1.4 Magisterial basis for these doctrines
The Magisterial basis for the Traditional doctrines on the ideal relations between Christ the King and the State and between Christ’s Church and the State, and on religious tolerance, is (was?) indisputable. Read Gregory XVI’s
Mirari Vos, Bl. Pius IX’s
Quanta Cura and
Syllabus Errorum, Leo XIII’s
Immortale Dei,
Libertas,
Diuturnum,
Sapientiæ Christianiæ, St. Pius X’s
Vehementer Nos, Pius XI’s
Quas Primas and Pius XII’s Allocution
Ci Riesce. I have also done a summary of the Traditional doctrine, which I have revised and expanded slightly and re-posted in the next post. There is also the fact that the Church supported, for some fifteen hundred years, severe penalties for those who advocated the principle of separation of Church and State. Compare this to the Traditional doctrine against contraception. When Paul VI decided to uphold the Traditional doctrine in
Humanæ Vitæ, he did so on the advice of a minority of his advisory commission; this minority pointed out that for the Church to impose something as binding under pain of grave sin for even a hundred years was a strong indicator of its veracity, so the notion that separation of Church and State can be the ideal is historically implausible.

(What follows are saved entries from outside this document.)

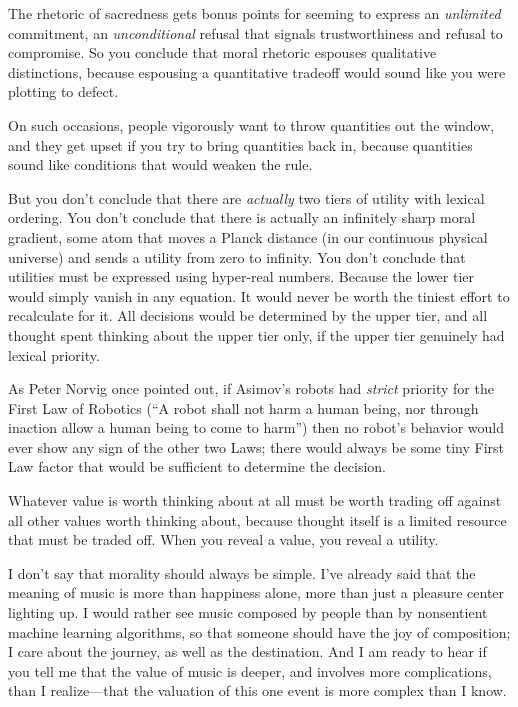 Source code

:  The rhetoric of sacredness gets bonus points for seeming to
express an \textit{unlimited} commitment, an \textit{unconditional}
refusal that signals trustworthiness and refusal to compromise. So you
conclude that moral rhetoric espouses qualitative distinctions, because
espousing a quantitative tradeoff would sound like you were plotting to
defect.


 On such occasions, people vigorously want to throw quantities out
the window, and they get upset if you try to bring quantities back in,
because quantities sound like conditions that would weaken the rule.


 But you don't conclude that there are
\textit{actually} two tiers of utility with lexical ordering. You
don't conclude that there is actually an infinitely
sharp moral gradient, some atom that moves a Planck distance (in our
continuous physical universe) and sends a utility from zero to
infinity. You don't conclude that utilities must be
expressed using hyper-real numbers. Because the lower tier would simply
vanish in any equation. It would never be worth the tiniest effort to
recalculate for it. All decisions would be determined by the upper
tier, and all thought spent thinking about the upper tier only, if the
upper tier genuinely had lexical priority.


 As Peter Norvig once pointed out, if Asimov's
robots had \textit{strict} priority for the First Law of Robotics
(``A robot shall not harm a human being, nor through
inaction allow a human being to come to harm'') then
no robot's behavior would ever show any sign of the
other two Laws; there would always be some tiny First Law factor that
would be sufficient to determine the decision.


 Whatever value is worth thinking about at all must be worth
trading off against all other values worth thinking about, because
thought itself is a limited resource that must be traded off. When you
reveal a value, you reveal a utility.


 I don't say that morality should always be simple.
I've already said that the meaning of music is more
than happiness alone, more than just a pleasure center lighting up. I
would rather see music composed by people than by nonsentient machine
learning algorithms, so that someone should have the joy of
composition; I care about the journey, as well as the destination. And
I am ready to hear if you tell me that the value of music is deeper,
and involves more complications, than I realize---that the valuation of
this one event is more complex than I know.


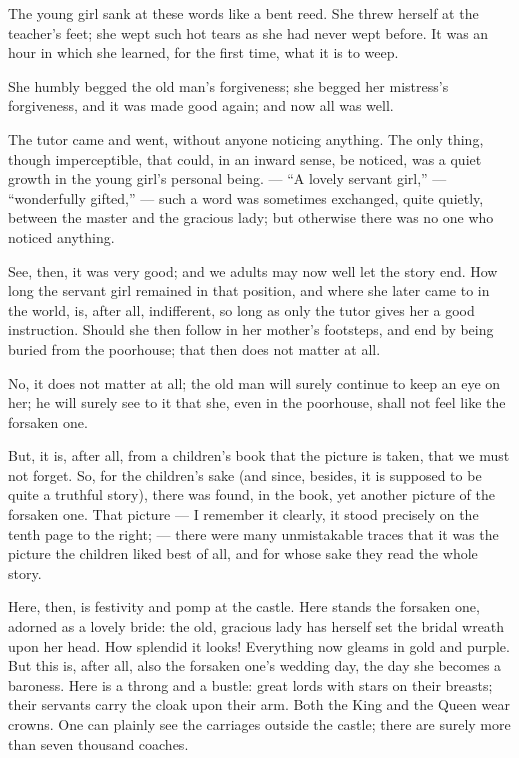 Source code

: \documentclass[12pt,a4paper]{book}
\begin{document}
The young girl sank at these words like a bent reed. She threw herself at the teacher's feet; she wept such hot tears as she had never wept before. It was an hour in which she learned, for the first time, what it is to weep.

She humbly begged the old man's forgiveness; she begged her mistress's forgiveness, and it was made good again; and now all was well.

The tutor came and went, without anyone noticing anything. The only thing, though imperceptible, that could, in an inward sense, be noticed, was a quiet growth in the young girl's personal being. --- ``A lovely servant girl,'' --- ``wonderfully gifted,'' --- such a word was sometimes exchanged, quite quietly, between the master and the gracious lady; but otherwise there was no one who noticed anything.

See, then, it was very good; and we adults may now well let the story end. How long the servant girl remained in that position, and where she later came to in the world, is, after all, indifferent, so long as only the tutor gives her a good instruction. Should she then follow in her mother's footsteps, and end
by being buried from the poorhouse; that then does not matter at all.

No, it does not matter at all; the old man will surely continue to keep an eye on her; he will surely see to it that she, even in the poorhouse, shall not feel like the forsaken one.

But, it is, after all, from a children's book that the picture is taken, that we must not forget. So, for the children's sake (and since, besides, it is supposed to be quite a truthful story), there was found, in the book, yet another picture of the forsaken one. That picture --- I remember it clearly, it stood precisely on the tenth page to the right; --- there were many unmistakable traces that it was the picture the children liked best of all, and for whose sake they read the whole story.

Here, then, is festivity and pomp at the castle. Here stands the forsaken one, adorned as a lovely bride: the old, gracious lady has herself set the bridal wreath upon her head. How splendid it looks! Everything now gleams in gold and purple. But this is, after all, also the forsaken one's wedding day, the day she becomes a baroness. Here is a throng and a bustle: great lords with stars on their breasts; their servants carry the cloak upon their arm. Both the King and the Queen wear crowns. One can plainly see the carriages outside the castle; there are surely more than seven thousand coaches.
\end{document}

But given that there is no prospect of the Traditional doctrine being translated into fact anytime soon, one might ask: why even bother upholding it? Well, for one thing, because it’s the truth! And secondly, as Mr. Muehlenberg might say (though obviously he would disagree with a Catholic Confessional State!), ideas have consequences, and bad ideas have bad consequences; denying the Traditional doctrine can lead all too easily to indifferentism and practical nihilism.
1.5 Defending the Traditional teaching against Catholics who dispute it
Regarding a supposed right to religious liberty, ask them how someone can possibly have a right to a wrong. Regarding the duties of the State to God, ask them how it can be that we must all ‘render unto God what is God’s’, yet the State is somehow exempt from paying tribute to God, to Whom it owes its authority—its very existence. Regarding the duties of the State to the Church, ask them how separation of Church and State can be the ideal when it was the union of the two that was upheld as the ideal for some fifteen hundred years, with severe penalties for dissenters, imposed over scores of generations. And point out that one must be clear about the distinction between justice and prudence: the Traditional doctrine is the ideal, as a matter of justice, but in practice departures from it can be tolerated, as a matter of prudence.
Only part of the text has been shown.